## [WHAT YOU WILL DO]
Among the records that follow, find the line with "- [ ] style elements, hover (issue)" and the line with "### Content: HTML". Set down those lines and all lines between them exactly, without adding anything.

------------------------------------

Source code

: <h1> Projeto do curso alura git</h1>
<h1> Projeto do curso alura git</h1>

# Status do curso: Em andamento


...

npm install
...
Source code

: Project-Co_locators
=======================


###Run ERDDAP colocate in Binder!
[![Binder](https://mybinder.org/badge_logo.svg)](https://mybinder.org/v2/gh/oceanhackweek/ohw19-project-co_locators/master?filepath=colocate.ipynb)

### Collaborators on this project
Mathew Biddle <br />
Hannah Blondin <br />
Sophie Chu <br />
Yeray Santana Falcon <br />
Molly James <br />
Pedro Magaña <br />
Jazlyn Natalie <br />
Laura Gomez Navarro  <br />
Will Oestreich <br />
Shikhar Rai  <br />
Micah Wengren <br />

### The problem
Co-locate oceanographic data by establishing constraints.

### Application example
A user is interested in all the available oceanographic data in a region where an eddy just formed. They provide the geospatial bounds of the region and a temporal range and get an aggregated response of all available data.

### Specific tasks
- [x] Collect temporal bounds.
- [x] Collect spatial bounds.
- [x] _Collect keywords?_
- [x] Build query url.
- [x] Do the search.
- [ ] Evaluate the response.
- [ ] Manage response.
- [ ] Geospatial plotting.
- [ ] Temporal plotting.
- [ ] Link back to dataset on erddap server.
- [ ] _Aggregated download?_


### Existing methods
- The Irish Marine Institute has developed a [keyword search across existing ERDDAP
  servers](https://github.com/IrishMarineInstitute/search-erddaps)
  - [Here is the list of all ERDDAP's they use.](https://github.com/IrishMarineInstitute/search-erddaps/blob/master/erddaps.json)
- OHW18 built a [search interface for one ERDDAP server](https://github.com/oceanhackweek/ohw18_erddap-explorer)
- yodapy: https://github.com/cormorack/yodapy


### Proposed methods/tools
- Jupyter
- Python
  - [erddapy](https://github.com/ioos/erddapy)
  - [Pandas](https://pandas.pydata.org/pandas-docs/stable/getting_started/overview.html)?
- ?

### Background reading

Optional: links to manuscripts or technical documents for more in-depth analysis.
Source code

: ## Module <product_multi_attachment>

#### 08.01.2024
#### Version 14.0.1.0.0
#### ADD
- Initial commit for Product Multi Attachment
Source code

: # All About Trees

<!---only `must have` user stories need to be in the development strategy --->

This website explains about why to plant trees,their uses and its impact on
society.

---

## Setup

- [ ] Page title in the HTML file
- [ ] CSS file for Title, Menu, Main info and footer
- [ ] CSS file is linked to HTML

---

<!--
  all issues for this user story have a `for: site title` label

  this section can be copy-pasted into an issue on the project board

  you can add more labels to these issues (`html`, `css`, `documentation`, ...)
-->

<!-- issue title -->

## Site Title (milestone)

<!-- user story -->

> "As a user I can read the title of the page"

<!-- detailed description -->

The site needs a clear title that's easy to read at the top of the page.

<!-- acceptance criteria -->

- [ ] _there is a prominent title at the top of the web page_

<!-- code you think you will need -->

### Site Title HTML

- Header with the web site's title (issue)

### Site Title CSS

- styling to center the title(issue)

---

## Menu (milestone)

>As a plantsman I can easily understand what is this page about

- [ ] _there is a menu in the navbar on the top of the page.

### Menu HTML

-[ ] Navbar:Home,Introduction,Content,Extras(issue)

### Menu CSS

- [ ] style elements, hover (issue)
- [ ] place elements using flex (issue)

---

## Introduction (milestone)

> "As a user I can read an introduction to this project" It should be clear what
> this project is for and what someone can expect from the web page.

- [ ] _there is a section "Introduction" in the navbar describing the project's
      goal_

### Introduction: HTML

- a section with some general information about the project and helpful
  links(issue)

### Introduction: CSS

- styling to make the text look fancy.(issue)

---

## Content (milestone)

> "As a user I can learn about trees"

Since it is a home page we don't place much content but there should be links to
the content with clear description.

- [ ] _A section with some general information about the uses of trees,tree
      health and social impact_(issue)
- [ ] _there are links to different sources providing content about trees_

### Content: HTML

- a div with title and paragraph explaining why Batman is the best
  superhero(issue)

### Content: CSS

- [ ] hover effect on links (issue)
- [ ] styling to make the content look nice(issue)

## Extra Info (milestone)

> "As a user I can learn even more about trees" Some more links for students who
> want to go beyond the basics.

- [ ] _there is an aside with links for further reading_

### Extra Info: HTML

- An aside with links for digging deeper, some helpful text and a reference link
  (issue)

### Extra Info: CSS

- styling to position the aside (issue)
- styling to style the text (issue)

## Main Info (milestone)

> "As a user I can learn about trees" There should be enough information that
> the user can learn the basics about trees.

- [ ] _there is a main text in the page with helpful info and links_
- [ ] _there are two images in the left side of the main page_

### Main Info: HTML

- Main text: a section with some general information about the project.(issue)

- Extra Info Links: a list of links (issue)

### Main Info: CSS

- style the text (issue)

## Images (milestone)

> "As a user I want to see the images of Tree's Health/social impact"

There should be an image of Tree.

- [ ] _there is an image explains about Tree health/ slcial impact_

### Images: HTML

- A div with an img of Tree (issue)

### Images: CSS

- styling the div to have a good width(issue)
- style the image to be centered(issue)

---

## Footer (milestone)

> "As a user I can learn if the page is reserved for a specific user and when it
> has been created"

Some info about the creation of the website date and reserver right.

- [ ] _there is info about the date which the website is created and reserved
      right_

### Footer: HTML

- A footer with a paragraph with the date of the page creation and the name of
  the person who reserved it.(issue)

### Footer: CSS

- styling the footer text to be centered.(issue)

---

------------------------------------

## [SOLVED PROBLEM]
- [ ] style elements, hover (issue)
- [ ] place elements using flex (issue)

---

## Introduction (milestone)

> "As a user I can read an introduction to this project" It should be clear what
> this project is for and what someone can expect from the web page.

- [ ] _there is a section "Introduction" in the navbar describing the project's
      goal_

### Introduction: HTML

- a section with some general information about the project and helpful
  links(issue)

### Introduction: CSS

- styling to make the text look fancy.(issue)

---

## Content (milestone)

> "As a user I can learn about trees"

Since it is a home page we don't place much content but there should be links to
the content with clear description.

- [ ] _A section with some general information about the uses of trees,tree
      health and social impact_(issue)
- [ ] _there are links to different sources providing content about trees_

### Content: HTML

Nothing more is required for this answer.